Length: 97 minutes / 1.62 hours
As is the case with the rest of Hollywood right now, Pixar is cashing in on the nostalgia factor of their previous films. Just like Monsters University (2013) before it, Finding Dory (2016) brings together the same team of voice actors who brought their respective originals to life more than a decade ago. And while this sequel was more akin to the likes of Toy Story 2 (1999), the amount of time between the two films really gives Pixar the chance to show off how much the power of computers has advanced in that time.
Unfortunately, while the visual style has been drastically updated, the plot has not. In its purest essence, Finding Dory is just like Finding Nemo (2003): a fish separated from its parent tries to find their way back home while the parent does everything in their power to find their child. I would have liked a bit more originality from Pixar, but lately that hasn’t been the case (I’m more inclined to think Disney now holds this distinction). Now, while the plot seemed derivative, the undertones were much darker than before. Some segments are downright scary, but not just because of the creatures lurking in the deep.

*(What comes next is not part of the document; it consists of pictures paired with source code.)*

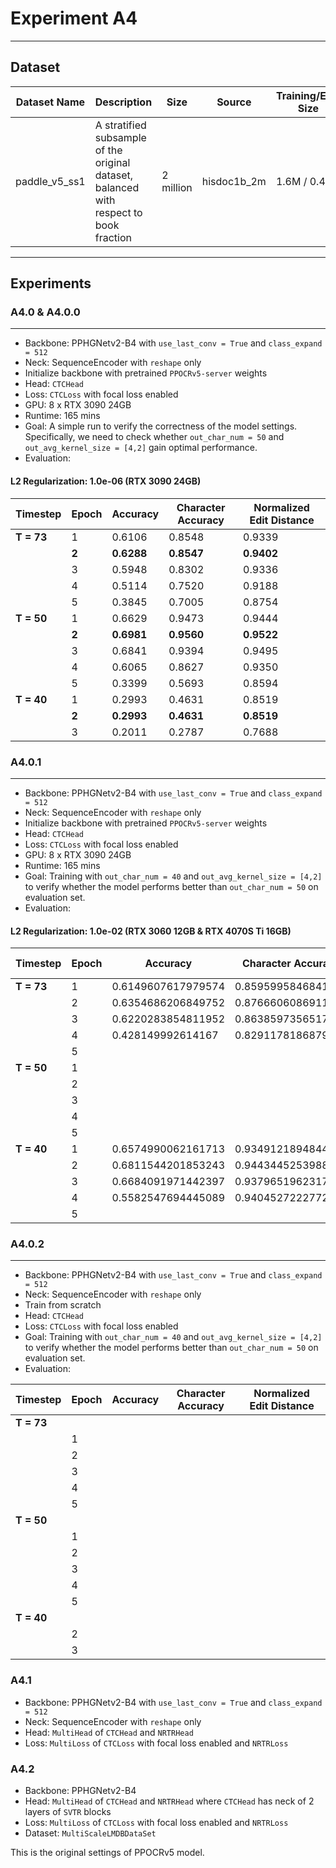 # **Experiment A4**

---

## **Dataset**

| Dataset Name  | Description                                                                            | Size      | Source      | Training/Eval Size | Vocab Size |
| ------------- | -------------------------------------------------------------------------------------- | --------- | ----------- | ------------------ | ---------- |
| paddle_v5_ss1 | A stratified subsample of the original dataset, balanced with respect to book fraction | 2 million | hisdoc1b_2m | 1.6M / 0.4M        | 25869      |

---

## **Experiments**

### **A4.0** & **A4.0.0**

---

- Backbone: PPHGNetv2-B4 with `use_last_conv = True` and `class_expand = 512`
- Neck: SequenceEncoder with `reshape` only
- Initialize backbone with pretrained `PPOCRv5-server` weights
- Head: `CTCHead`
- Loss: `CTCLoss` with focal loss enabled
- GPU: 8 x RTX 3090 24GB
- Runtime: 165 mins
- Goal: A simple run to verify the correctness of the model settings. Specifically, we need to check whether `out_char_num = 50` and `out_avg_kernel_size = [4,2]` gain optimal performance.
- Evaluation:

#### L2 Regularization: 1.0e-06 (RTX 3090 24GB)

| Timestep   | Epoch | Accuracy   | Character Accuracy | Normalized Edit Distance |
| ---------- | ----- | ---------- | ------------------ | ------------------------ |
| **T = 73** | 1     | 0.6106     | 0.8548             | 0.9339                   |
|            | **2** | **0.6288** | **0.8547**         | **0.9402**               |
|            | 3     | 0.5948     | 0.8302             | 0.9336                   |
|            | 4     | 0.5114     | 0.7520             | 0.9188                   |
|            | 5     | 0.3845     | 0.7005             | 0.8754                   |
| **T = 50** | 1     | 0.6629     | 0.9473             | 0.9444                   |
|            | **2** | **0.6981** | **0.9560**         | **0.9522**               |
|            | 3     | 0.6841     | 0.9394             | 0.9495                   |
|            | 4     | 0.6065     | 0.8627             | 0.9350                   |
|            | 5     | 0.3399     | 0.5693             | 0.8594                   |
| **T = 40** | 1     | 0.2993     | 0.4631             | 0.8519                   |
|            | **2** | **0.2993** | **0.4631**         | **0.8519**               |
|            | 3     | 0.2011     | 0.2787             | 0.7688                   |

### **A4.0.1**

---

- Backbone: PPHGNetv2-B4 with `use_last_conv = True` and `class_expand = 512`
- Neck: SequenceEncoder with `reshape` only
- Initialize backbone with pretrained `PPOCRv5-server` weights
- Head: `CTCHead`
- Loss: `CTCLoss` with focal loss enabled
- GPU: 8 x RTX 3090 24GB
- Runtime: 165 mins
- Goal: Training with `out_char_num = 40` and `out_avg_kernel_size = [4,2]` to verify whether the model performs better than `out_char_num = 50` on evaluation set.
- Evaluation:

#### L2 Regularization: 1.0e-02 (RTX 3060 12GB & RTX 4070S Ti 16GB)

| Timestep   | Epoch | Accuracy           | Character Accuracy | Normalized Edit Distance |
| ---------- | ----- | ------------------ | ------------------ | ------------------------ |
| **T = 73** | 1     | 0.6149607617979574 | 0.8595995846841524 | 0.935286715701296        |
|            | 2     | 0.6354686206849752 | 0.8766606086911308 | 0.940179808171752        |
|            | 3     | 0.6220283854811952 | 0.8638597356517836 | 0.9364579272371905       |
|            | 4     | 0.428149992614167  | 0.8291178186879805 | 0.8858016723569082       |
|            | 5     |                    |                    |                          |
| **T = 50** | 1     |                    |                    |                          |
|            | 2     |                    |                    |                          |
|            | 3     |                    |                    |                          |
|            | 4     |                    |                    |                          |
|            | 5     |                    |                    |                          |
| **T = 40** | 1     | 0.6574990062161713 | 0.9349121894844644 | 0.944014232568019        |
|            | 2     | 0.6811544201853243 | 0.9443445253988322 | 0.948926982672158        |
|            | 3     | 0.6684091971442397 | 0.9379651962317428 | 0.9458545283082695       |
|            | 4     | 0.5582547694445089 | 0.9404527222772292 | 0.9181602729148468       |
|            | 5     |                    |                    |                          |

### **A4.0.2**

---

- Backbone: PPHGNetv2-B4 with `use_last_conv = True` and `class_expand = 512`
- Neck: SequenceEncoder with `reshape` only
- Train from scratch
- Head: `CTCHead`
- Loss: `CTCLoss` with focal loss enabled
- Goal: Training with `out_char_num = 40` and `out_avg_kernel_size = [4,2]` to verify whether the model performs better than `out_char_num = 50` on evaluation set.
- Evaluation:

| Timestep   | Epoch | Accuracy | Character Accuracy | Normalized Edit Distance |
| ---------- | ----- | -------- | ------------------ | ------------------------ |
| **T = 73** |       |          |                    |                          |
|            | 1     |          |                    |                          |
|            | 2     |          |                    |                          |
|            | 3     |          |                    |                          |
|            | 4     |          |                    |                          |
|            | 5     |          |                    |                          |
| **T = 50** |       |          |                    |                          |
|            | 1     |          |                    |                          |
|            | 2     |          |                    |                          |
|            | 3     |          |                    |                          |
|            | 4     |          |                    |                          |
|            | 5     |          |                    |                          |
| **T = 40** |       |          |                    |                          |
|            | 2     |          |                    |                          |
|            | 3     |          |                    |                          |

### A4.1

- Backbone: PPHGNetv2-B4 with `use_last_conv = True` and `class_expand = 512`
- Neck: SequenceEncoder with `reshape` only
- Head: `MultiHead` of `CTCHead` and `NRTRHead`
- Loss: `MultiLoss` of `CTCLoss` with focal loss enabled and `NRTRLoss`

### A4.2

- Backbone: PPHGNetv2-B4
- Head: `MultiHead` of `CTCHead` and `NRTRHead` where `CTCHead` has neck of 2 layers of `SVTR` blocks
- Loss: `MultiLoss` of `CTCLoss` with focal loss enabled and `NRTRLoss`
- Dataset: `MultiScaleLMDBDataSet`

This is the original settings of PPOCRv5 model.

I will applaud Pixar for bringing to light the struggles of mental illness to a generation of children (and adults) who might not understand the challenges of living with a mind that doesn’t quite work the way it should. Even if it was done in parody, I actually partially agree with The Onion’s review of this film, since it shows the amount of trouble Marlin (Albert Brooks) has to go through just to care for Dory (Ellen DeGeneres), who cannot really care for herself. The voice of this new generation of children is embodied in Nemo (Hayden Rolence), who preaches acceptance of Dory’s “differentness” instead of trying to get her to conform to the world around her. Fortunately, this heavy subject was punctuated with moments of levity and humor (also with disabilities as the butt of the joke) that made it less depressing than it could have been.
A visually stunning piece from Pixar that merely re-hashes the journey of the original, I give Finding Dory 3.5 stars out of 5.